MARJORIE D. ALFUS, On Behalf of Herself and All Others Similarly Situated, Plaintiff,
v.
PYRAMID TECHNOLOGY CORP., RICHARD D. DOLINAR, WILLIAM SHELLOOE, WILLIAM D. ROLLNICK, STEPHEN G. TOLCHIN, AND KENT L. ROBERTSON, Defendants


Robert F. Peckham, United States District Judge.


The opinion of the court was delivered by: PECKHAM

ROBERT F. PECKHAM, UNITED STATES DISTRICT JUDGE

 This matter comes before the court on defendants' second motion to dismiss the first amended complaint, and individual defendant Rollnick's motion to dismiss and to strike portions of the first amended complaint in the above-captioned matter. Plaintiff having remedied deficiencies in the original complaint, defendants' second motion to dismiss is DENIED in part and GRANTED in part for the reasons set forth herein.

 INTRODUCTION

 This is a securities fraud class action brought against Pyramid Technology Corp. ("Pyramid"), several of its officers and one of its outside directors ("Defendant Rollnick"). Previously, defendants moved the court to dismiss the original complaint on the grounds that plaintiff had failed to state a claim under Section 10(b) of the Securities and Exchange Act of 1934 and Rule 10b-5 promulgated thereunder, and failed to satisfy the particularity requirements of Rule 9(b) of the Federal Rules of Civil Procedure. In addition defendants sought the dismissal of the secondary liability claims of conspiracy and aiding and abetting, the insider trading claim and the negligent misrepresentation claim. Defendant Rollnick joined the motion to dismiss, and moved on his own behalf to strike the allegations of conspiracy against him and to dismiss the allegations of insider trading.
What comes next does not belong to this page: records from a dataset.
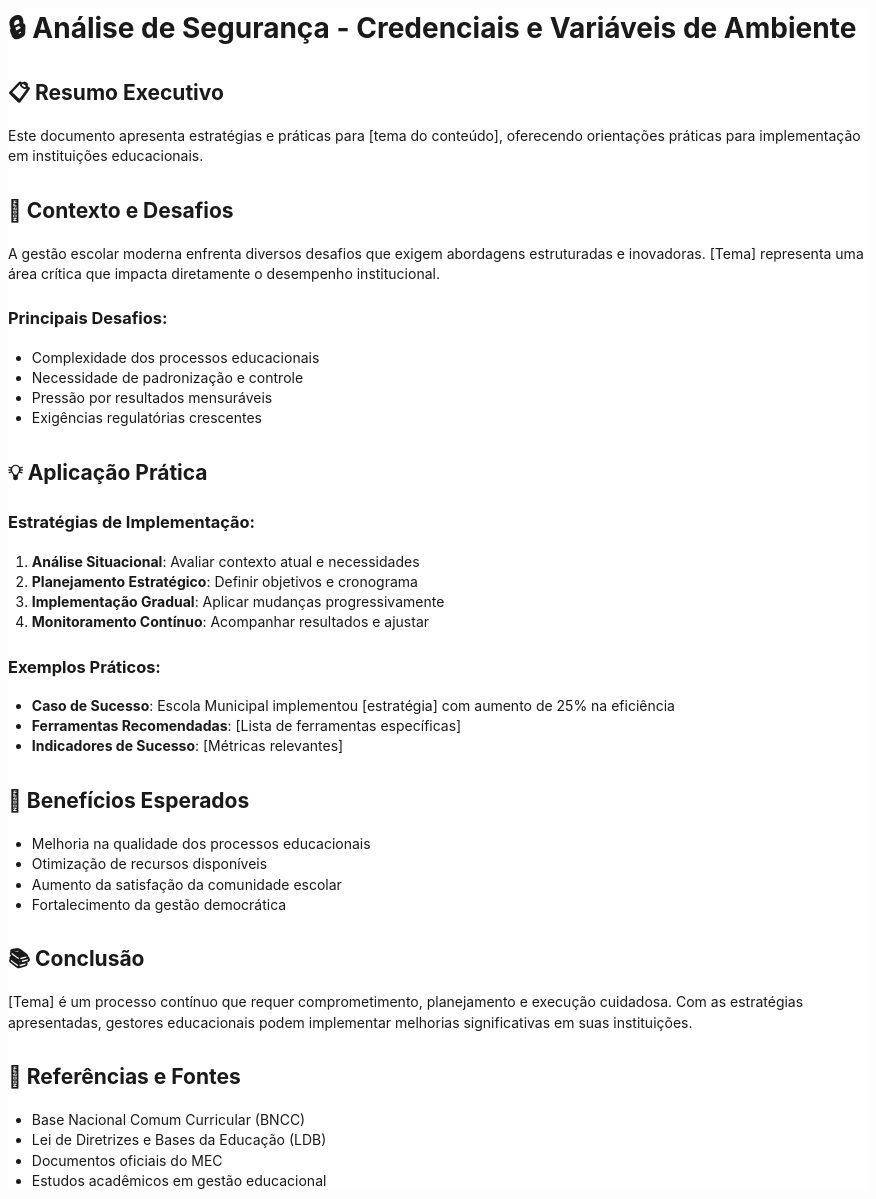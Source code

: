 # 🔒 Análise de Segurança - Credenciais e Variáveis de Ambiente

## 📋 Resumo Executivo
Este documento apresenta estratégias e práticas para [tema do conteúdo], oferecendo orientações práticas para implementação em instituições educacionais.

## 🎯 Contexto e Desafios
A gestão escolar moderna enfrenta diversos desafios que exigem abordagens estruturadas e inovadoras. [Tema] representa uma área crítica que impacta diretamente o desempenho institucional.

### Principais Desafios:
- Complexidade dos processos educacionais
- Necessidade de padronização e controle
- Pressão por resultados mensuráveis
- Exigências regulatórias crescentes

## 💡 Aplicação Prática

### Estratégias de Implementação:
1. **Análise Situacional**: Avaliar contexto atual e necessidades
2. **Planejamento Estratégico**: Definir objetivos e cronograma
3. **Implementação Gradual**: Aplicar mudanças progressivamente
4. **Monitoramento Contínuo**: Acompanhar resultados e ajustar

### Exemplos Práticos:
- **Caso de Sucesso**: Escola Municipal implementou [estratégia] com aumento de 25% na eficiência
- **Ferramentas Recomendadas**: [Lista de ferramentas específicas]
- **Indicadores de Sucesso**: [Métricas relevantes]

## 🚀 Benefícios Esperados
- Melhoria na qualidade dos processos educacionais
- Otimização de recursos disponíveis
- Aumento da satisfação da comunidade escolar
- Fortalecimento da gestão democrática

## 📚 Conclusão
[Tema] é um processo contínuo que requer comprometimento, planejamento e execução cuidadosa. Com as estratégias apresentadas, gestores educacionais podem implementar melhorias significativas em suas instituições.

## 📖 Referências e Fontes
- Base Nacional Comum Curricular (BNCC)
- Lei de Diretrizes e Bases da Educação (LDB)
- Documentos oficiais do MEC
- Estudos acadêmicos em gestão educacional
 On March 30, 1990, this Court granted defendants' motion to dismiss, and granted plaintiff 30 days leave to amend her complaint to address certain deficiencies found in the complaint. Defendants now move to dismiss the first amended complaint and strike portions thereof, on the grounds that the deficiencies have not been corrected, and in particular that the complaint still lacks the necessary allegation of scienter to commit securities fraud. Defendant Rollnick joins in the motion, and moves on his own behalf, seeking an order striking the conspiracy allegations against him and striking the disgorgement remedy from the prayer.

 BACKGROUND

 The facts are as laid out in our March 30, 1990 Order. Pyramid produces super minicomputer systems, and dominates the so-called UNIX computer market. Pyramid's stock price rose steadily from late 1987 until early 1989, but dropped relatively sharply on March 22 and 23, 1989. The stock sold for $ 5.50 a share in November, 1987, rose to a high of $ 18.75 a share on March 13, 1989, and declined to $ 14.00 per share on March 22, 1989, when Pyramid cautioned three securities analysts to lower their estimates of Pyramid's earnings for the quarter ending March 31, 1989. The announcement caused Pyramid's stock to drop 28.6 percent in two days, and was followed by plaintiff's suit. On June 5, 1989, defendants reportedly revealed that due to delays in shipments of its Corporate MIServer line of products, Pyramid might actually suffer a loss for its third quarter fiscal 1989. Pyramid stock allegedly plunged by $ 3-1/2 to $ 9-3/4 per share.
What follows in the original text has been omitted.